Considering that Singapore is indeed an island nation, as can be ascertained from this list seafood is a mainstay of the local diet. And the Singaporeans do indeed love their aquatic variety, as sambal stingray is also a popular dish in the Lion City.
The stingray, as the name of the dish implies, is slathered with sambal sauce consisting of chili, tomatoes and shrimp paste. And it is also traditionally wrapped in a banana leaf, in the name of additional flavor, before being barbecued. Moreover sambal stingray is oft flavored with lime juice, and sometimes Indian walnuts may be added on top. Additionally the treat is often served with a dipping sauce which itself is made up of chili, lime and fermented seafood (krill and shrimp).
At the heart of laksa is a creamy sauce whose main ingredient is coconut milk. Laksa is of a bi-national origin (Chinese and Malay), and as such it is prepared in a vast variety of ways. But in Singapore the most-popular variety consists of flavoring the aforementioned sauce primarily with curry. And the taste is further buttressed by bean curd and fish, and the pricier varieties may also feature cockles and shrimp.

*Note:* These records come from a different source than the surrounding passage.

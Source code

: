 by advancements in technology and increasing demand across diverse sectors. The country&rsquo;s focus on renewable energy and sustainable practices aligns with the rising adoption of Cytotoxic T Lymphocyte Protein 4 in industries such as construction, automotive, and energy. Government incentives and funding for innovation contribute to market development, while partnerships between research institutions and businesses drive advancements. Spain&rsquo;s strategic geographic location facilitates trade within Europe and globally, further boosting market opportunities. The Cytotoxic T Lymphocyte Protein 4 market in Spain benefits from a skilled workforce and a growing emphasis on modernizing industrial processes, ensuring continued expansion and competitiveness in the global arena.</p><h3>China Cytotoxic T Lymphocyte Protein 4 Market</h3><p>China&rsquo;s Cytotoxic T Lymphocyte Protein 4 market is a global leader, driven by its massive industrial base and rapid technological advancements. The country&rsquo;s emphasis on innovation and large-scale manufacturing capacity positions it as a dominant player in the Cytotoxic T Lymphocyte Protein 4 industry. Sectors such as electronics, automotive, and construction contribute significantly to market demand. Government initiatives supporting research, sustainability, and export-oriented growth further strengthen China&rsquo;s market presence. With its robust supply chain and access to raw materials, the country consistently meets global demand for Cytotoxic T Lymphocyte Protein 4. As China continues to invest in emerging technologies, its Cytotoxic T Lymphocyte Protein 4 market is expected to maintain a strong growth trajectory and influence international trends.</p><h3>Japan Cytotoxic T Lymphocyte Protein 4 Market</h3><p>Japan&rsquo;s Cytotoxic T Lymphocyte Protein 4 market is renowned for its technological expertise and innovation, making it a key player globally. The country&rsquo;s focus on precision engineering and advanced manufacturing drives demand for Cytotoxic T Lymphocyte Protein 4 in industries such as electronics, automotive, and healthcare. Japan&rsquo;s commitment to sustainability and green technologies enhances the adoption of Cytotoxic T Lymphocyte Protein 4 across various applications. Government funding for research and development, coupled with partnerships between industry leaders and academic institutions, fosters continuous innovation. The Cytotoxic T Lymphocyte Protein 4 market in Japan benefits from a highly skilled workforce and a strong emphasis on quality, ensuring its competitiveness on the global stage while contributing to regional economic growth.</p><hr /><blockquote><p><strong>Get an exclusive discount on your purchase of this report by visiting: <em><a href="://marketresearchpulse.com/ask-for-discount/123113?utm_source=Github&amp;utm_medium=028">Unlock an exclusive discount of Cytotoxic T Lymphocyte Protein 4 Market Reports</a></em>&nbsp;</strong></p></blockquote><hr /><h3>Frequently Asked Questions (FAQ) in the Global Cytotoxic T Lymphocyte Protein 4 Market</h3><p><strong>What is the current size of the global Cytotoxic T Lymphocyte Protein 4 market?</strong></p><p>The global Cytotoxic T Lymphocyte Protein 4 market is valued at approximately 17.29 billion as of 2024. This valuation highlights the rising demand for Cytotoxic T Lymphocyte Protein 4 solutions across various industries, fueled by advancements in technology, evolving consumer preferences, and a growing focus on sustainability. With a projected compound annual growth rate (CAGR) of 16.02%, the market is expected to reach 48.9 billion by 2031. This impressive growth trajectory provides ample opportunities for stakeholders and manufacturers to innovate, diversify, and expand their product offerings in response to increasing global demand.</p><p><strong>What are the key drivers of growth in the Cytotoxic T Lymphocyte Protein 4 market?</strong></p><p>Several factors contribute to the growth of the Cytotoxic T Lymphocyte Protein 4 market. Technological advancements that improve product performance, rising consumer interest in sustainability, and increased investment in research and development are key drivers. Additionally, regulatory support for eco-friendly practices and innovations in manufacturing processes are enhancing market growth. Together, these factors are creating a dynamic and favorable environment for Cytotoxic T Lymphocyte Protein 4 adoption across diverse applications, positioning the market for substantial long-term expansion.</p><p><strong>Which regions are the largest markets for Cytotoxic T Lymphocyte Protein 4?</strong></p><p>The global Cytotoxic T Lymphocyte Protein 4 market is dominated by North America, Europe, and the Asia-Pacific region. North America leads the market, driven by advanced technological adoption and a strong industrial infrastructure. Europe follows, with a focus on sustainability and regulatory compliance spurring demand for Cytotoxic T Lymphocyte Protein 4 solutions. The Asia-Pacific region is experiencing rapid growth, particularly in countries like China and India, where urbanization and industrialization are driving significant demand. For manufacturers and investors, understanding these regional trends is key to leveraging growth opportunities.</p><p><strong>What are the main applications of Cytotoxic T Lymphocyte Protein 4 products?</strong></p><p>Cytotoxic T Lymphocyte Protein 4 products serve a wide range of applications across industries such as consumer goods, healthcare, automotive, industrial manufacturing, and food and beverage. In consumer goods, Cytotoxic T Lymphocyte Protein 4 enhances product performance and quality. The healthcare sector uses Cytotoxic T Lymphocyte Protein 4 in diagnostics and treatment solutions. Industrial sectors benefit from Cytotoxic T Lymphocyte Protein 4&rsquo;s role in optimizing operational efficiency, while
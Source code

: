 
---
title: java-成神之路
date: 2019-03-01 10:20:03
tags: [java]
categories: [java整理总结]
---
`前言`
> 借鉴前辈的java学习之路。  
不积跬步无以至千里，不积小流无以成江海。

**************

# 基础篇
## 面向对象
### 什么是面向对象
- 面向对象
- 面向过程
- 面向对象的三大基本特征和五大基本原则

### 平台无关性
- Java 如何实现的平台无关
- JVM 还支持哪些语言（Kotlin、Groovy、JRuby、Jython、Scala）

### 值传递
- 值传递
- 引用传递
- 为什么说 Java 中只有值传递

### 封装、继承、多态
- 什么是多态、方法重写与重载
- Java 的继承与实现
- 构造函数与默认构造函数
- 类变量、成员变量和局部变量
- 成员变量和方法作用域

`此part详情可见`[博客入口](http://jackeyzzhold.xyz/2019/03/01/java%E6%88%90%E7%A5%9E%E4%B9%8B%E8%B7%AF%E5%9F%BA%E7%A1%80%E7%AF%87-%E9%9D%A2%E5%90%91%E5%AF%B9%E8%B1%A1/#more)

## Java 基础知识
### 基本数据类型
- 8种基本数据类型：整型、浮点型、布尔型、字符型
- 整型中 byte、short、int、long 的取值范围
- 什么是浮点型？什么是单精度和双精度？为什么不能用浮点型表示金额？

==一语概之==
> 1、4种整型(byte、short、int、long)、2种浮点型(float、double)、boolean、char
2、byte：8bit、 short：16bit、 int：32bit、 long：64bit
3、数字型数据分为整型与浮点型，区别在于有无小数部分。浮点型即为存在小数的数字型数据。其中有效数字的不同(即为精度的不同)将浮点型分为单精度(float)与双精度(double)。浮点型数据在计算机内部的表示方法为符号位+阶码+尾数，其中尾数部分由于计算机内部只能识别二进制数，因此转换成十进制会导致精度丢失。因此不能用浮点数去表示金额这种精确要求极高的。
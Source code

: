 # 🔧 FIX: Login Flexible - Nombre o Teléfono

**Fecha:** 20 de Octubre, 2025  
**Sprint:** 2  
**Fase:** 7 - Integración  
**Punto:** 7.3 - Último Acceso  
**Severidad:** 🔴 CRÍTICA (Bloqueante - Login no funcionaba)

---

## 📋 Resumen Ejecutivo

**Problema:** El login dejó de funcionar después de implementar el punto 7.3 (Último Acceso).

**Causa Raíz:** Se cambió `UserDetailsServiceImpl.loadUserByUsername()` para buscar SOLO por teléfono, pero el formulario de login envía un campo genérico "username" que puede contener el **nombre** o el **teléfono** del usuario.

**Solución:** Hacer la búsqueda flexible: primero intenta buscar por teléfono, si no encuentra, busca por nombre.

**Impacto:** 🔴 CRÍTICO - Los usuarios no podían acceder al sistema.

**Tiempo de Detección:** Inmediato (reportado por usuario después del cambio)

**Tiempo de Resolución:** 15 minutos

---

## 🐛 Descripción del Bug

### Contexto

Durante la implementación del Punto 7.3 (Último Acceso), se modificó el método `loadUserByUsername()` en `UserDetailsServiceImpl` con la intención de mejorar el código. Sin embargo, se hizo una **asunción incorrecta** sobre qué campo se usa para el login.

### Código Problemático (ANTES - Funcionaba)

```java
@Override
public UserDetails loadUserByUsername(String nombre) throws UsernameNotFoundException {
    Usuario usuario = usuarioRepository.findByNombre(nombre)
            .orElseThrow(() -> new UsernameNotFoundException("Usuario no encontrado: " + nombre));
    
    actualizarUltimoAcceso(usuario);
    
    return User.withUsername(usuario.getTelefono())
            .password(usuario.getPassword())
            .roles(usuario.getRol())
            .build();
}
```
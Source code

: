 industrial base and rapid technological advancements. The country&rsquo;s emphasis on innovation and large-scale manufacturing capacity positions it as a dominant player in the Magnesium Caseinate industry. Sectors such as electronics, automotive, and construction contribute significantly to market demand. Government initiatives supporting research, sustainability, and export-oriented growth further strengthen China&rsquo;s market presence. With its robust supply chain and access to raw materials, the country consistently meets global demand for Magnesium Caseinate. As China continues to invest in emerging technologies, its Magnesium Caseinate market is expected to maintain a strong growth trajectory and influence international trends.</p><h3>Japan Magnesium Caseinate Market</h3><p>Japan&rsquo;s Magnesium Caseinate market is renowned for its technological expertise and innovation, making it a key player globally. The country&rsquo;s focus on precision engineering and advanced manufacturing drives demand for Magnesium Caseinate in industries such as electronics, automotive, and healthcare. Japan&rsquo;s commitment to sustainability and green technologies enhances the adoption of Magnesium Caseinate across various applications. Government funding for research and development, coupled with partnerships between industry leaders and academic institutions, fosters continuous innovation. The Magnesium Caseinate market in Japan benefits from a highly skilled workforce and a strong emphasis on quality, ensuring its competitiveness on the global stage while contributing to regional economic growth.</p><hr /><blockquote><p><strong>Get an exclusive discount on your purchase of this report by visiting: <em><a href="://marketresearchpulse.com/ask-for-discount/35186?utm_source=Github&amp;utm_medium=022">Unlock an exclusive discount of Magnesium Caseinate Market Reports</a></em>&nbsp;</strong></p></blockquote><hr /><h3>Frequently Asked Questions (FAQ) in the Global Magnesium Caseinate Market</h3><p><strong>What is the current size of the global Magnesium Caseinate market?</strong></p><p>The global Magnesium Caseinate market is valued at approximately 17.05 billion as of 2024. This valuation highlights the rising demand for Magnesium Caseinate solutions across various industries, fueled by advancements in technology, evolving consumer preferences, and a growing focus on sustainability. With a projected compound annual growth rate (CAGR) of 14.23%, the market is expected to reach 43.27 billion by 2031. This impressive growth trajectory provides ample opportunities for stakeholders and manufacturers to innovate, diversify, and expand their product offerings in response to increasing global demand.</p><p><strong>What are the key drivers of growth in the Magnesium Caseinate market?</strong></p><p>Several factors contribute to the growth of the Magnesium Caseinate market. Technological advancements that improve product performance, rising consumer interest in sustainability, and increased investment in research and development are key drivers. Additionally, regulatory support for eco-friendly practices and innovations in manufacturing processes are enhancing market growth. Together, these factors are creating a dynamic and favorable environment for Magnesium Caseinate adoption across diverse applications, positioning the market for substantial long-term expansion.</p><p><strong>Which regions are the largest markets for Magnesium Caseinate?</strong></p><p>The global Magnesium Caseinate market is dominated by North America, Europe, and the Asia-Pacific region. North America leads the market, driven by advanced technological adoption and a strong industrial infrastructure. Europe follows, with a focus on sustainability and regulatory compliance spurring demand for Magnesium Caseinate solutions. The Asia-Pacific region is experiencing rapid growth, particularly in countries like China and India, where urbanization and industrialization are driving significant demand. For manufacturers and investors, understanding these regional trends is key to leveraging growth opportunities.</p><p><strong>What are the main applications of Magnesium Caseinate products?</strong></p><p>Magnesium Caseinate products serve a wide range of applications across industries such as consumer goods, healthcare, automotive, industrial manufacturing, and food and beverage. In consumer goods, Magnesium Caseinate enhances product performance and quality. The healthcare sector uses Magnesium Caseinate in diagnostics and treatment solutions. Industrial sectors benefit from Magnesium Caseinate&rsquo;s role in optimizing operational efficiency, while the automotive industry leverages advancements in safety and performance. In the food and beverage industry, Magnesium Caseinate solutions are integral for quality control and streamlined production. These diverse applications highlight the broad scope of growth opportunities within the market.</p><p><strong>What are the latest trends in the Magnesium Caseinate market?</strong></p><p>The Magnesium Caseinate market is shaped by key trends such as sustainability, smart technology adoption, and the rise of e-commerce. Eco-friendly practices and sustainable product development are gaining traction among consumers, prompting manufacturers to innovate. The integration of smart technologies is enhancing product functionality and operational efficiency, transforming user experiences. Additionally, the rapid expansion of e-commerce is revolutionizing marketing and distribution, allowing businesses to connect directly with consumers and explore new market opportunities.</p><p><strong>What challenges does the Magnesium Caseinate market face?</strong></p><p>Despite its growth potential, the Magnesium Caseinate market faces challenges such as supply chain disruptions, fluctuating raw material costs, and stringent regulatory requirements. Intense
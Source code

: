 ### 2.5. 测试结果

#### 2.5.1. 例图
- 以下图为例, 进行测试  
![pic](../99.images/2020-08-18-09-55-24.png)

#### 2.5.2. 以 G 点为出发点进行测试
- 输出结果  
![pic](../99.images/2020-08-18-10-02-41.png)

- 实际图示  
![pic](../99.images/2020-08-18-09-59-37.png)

Meanwhile the main carbohydrate featured in this meal is actually pasta, traditionally vermicelli, cut into bite-sized pieces. And as for the name of the dish, laksa is actually a South Asian leaf which is also sometimes used to flavor it.
BAK CHOR MEE
The term bak chor mee translates to minced meat noodles. Fundamentally the dish consists of pasta served with pork meat. But outside of that nothing is set in stone. For instance consumers can choose from different pastas and even combine them. Also the pork itself is usually minced, but it can also be served as liver slices or pork balls. Then other meats can be added as well, in addition to various types of seafood such as fish cake, fish balls or salted fish.
In terms of flavoring the dish a spicy, vinegar-like sauce is used. And bak chor mee is usually served as a dry dish. However some people enjoy it with more liquid, like a soup.
FRIED CARROT CAKE
Despite how the name of this food may sound, fried carrot cake is not a dessert, nor is it carrot cake as Westerners understand the term. Rather it is actually white radish cake, which itself is not a dessert but rather shredded radish caked with rice flour. In the eyes of some this substance resembles a carrot, thus giving the dish its name.
The white radish (or carrot) cake is fried and further complemented with eggs and soy sauce. And as with other dishes on this list there are variants of fried carrot cake, some drier and some sweeter, which a consumer can enjoy.
Since the use of the term ‘carrot cake’ may have misled some readers, we didn’t want to conclude this list without highlighting at least one actual Singaporean dessert. And in this case that would be an Asian delicacy known as cendol, with Singapore in particular having been recognized by CNN as the best place to enjoy this food.
Cendol is a chilled dish which consists of slices of jelly made of green rice flour, syrup made from palm sugar and coconut milk. Additional ingredients may include sweet corn, red beans, attap chee (a type of palm nut) or even glass jelly (which is sort of like Jell-O). Cendol is one of those types of dishes that if you visit Singapore, you definitely wouldn’t want to leave without trying it.
We hope that this article gave you a better, albeit basic, understanding of popular foods of the Lion City. As you can see seafood, pork meat and various types of plants/vegetables are the most-common ingredients found on the list. But overall, the sheer variety is astounding. Or stated differently, there are foods for every type of taste bud which can be enjoyed in Singapore.